China’s Industrial Profits Shrink Again in Dec. on Weak Prices, Demand

China’s Industrial Profits Shrink Again in Dec. on Weak Prices, Demand
A worker welds a pressure vessel at a company manufacturing industrial equipment in Nantong, Jiangsu Province, China on June 19, 2018. Reuters
Reuters
Updated:

BEIJING—Earnings at China’s industrial firms shrank for a second straight month in December, putting pressure on policymakers to support industries hurt by slowing prices and weak factory activity amid a protracted U.S.-Sino trade war.

The downbeat data points to more troubles ahead for the country’s vast manufacturing sector already struggling with a decline in orders, job layoffs and factory closures as China’s economic growth slows to its weakest in nearly three decades.

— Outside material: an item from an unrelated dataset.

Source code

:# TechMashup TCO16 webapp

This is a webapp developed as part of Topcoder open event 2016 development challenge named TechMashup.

China’s economy expanded 6.6 percent in 2018 and growth is set to slow further this year as Beijing’s efforts to reduce debt risks depress the property market and curb credit flows to the private sector, while a crackdown on pollution dents industrial activity.

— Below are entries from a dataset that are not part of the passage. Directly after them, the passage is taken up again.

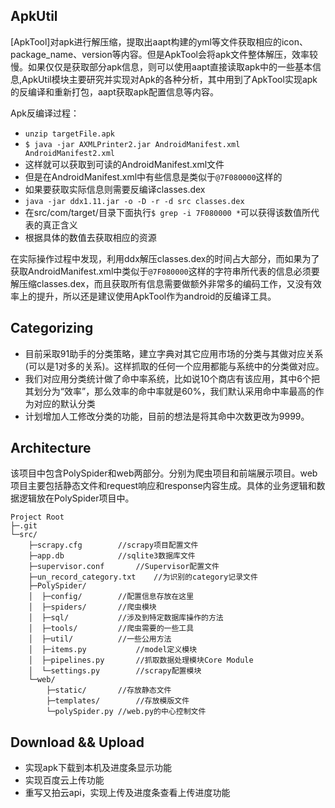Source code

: ## ApkUtil
[ApkTool]对apk进行解压缩，提取出aapt构建的yml等文件获取相应的icon、package_name、version等内容。但是ApkTool会将apk文件整体解压，效率较慢。如果仅仅是获取部分apk信息，则可以使用aapt直接读取apk中的一些基本信息,ApkUtil模块主要研究并实现对Apk的各种分析，其中用到了ApkTool实现apk的反编译和重新打包，aapt获取apk配置信息等内容。

Apk反编译过程：

*	`unzip targetFile.apk`
*	`$ java -jar AXMLPrinter2.jar AndroidManifest.xml AndroidManifest2.xml`
*	这样就可以获取到可读的AndroidManifest.xml文件
*	但是在AndroidManifest.xml中有些信息是类似于`@7F080000`这样的
*	如果要获取实际信息则需要反编译classes.dex
*	`java -jar ddx1.11.jar -o -D -r -d src classes.dex`
*	在src/com/target/目录下面执行`$ grep -i 7F080000 *`可以获得该数值所代表的真正含义
*	根据具体的数值去获取相应的资源

在实际操作过程中发现，利用ddx解压classes.dex的时间占大部分，而如果为了获取AndroidManifest.xml中类似于`@7F080000`这样的字符串所代表的信息必须要解压缩classes.dex，而且获取所有信息需要做额外非常多的编码工作，又没有效率上的提升，所以还是建议使用ApkTool作为android的反编译工具。

## Categorizing
*	目前采取91助手的分类策略，建立字典对其它应用市场的分类与其做对应关系(可以是1对多的关系)。这样抓取的任何一个应用都能与系统中的分类做对应。
*	我们对应用分类统计做了命中率系统，比如说10个商店有该应用，其中6个把其划分为“效率”，那么效率的命中率就是60%，我们默认采用命中率最高的作为对应的默认分类
*	计划增加人工修改分类的功能，目前的想法是将其命中次数更改为9999。

## Architecture
该项目中包含PolySpider和web两部分。分别为爬虫项目和前端展示项目。web项目主要包括静态文件和request响应和response内容生成。具体的业务逻辑和数据逻辑放在PolySpider项目中。

	Project Root
	├─.git
	└─src/
	    ├─scrapy.cfg		//scrapy项目配置文件
	    ├─app.db			//sqlite3数据库文件
	    ├─supervisor.conf		//Supervisor配置文件
	    ├─un_record_category.txt	//为识别的category记录文件
	    ├─PolySpider/
	    │  ├─config/  		//配置信息存放在这里
	    │  ├─spiders/ 		//爬虫模块
	    │  ├─sql/     		//涉及到特定数据库操作的方法
	    │  ├─tools/   		//爬虫需要的一些工具
	    │  ├─util/    		//一些公用方法
	    │  ├─items.py   		//model定义模块
	    │  ├─pipelines.py   	//抓取数据处理模块Core Module
	    │  └─settings.py		//scrapy配置模块
	    └─web/
	        ├─static/		//存放静态文件
	        ├─templates/		//存放模版文件
	        └─polySpider.py	//web.py的中心控制文件

## Download && Upload
*	实现apk下载到本机及进度条显示功能
*	实现百度云上传功能
*	重写又拍云api，实现上传及进度条查看上传进度功能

Industrial profits in December fell 1.9 percent from a year earlier to 680.8 billion yuan ($100.9 billion), weighed down by weak factory-gate prices and soft demand, the National Bureau of Statistics (NBS) said on Jan. 28. This is on top of a decline of 1.8 percent in November—the first contraction in profits in nearly three years.

“As far as the future trend is concerned, it is quite obvious that it will continue to decline because the (producer price index) has apparently turned negative last month, and when PPI has turned negative, the profits of industrial enterprises will go down,” said Tang Jianwei, senior economist at Bank of Communications in Shanghai, adding that the structure of corporate profitability will also start to change.

“Profits at mid- and downstream sectors may stabilize while the upstream sector will face immense pressure.”

Profits at chemical, coal mining and non-ferrous metal sectors all slowed significantly in December, the data showed.

For the full year, profits rose 10.3 percent to 6.64 trillion yuan in 2018, easing from 2017’s robust pace of 21 percent.

Upstream sectors such as oil extraction, coal and metal mining still commanded the lion’s share of profit gains last year, but analysts say that as industrial prices slow further or even shrink, profitability will come under pressure.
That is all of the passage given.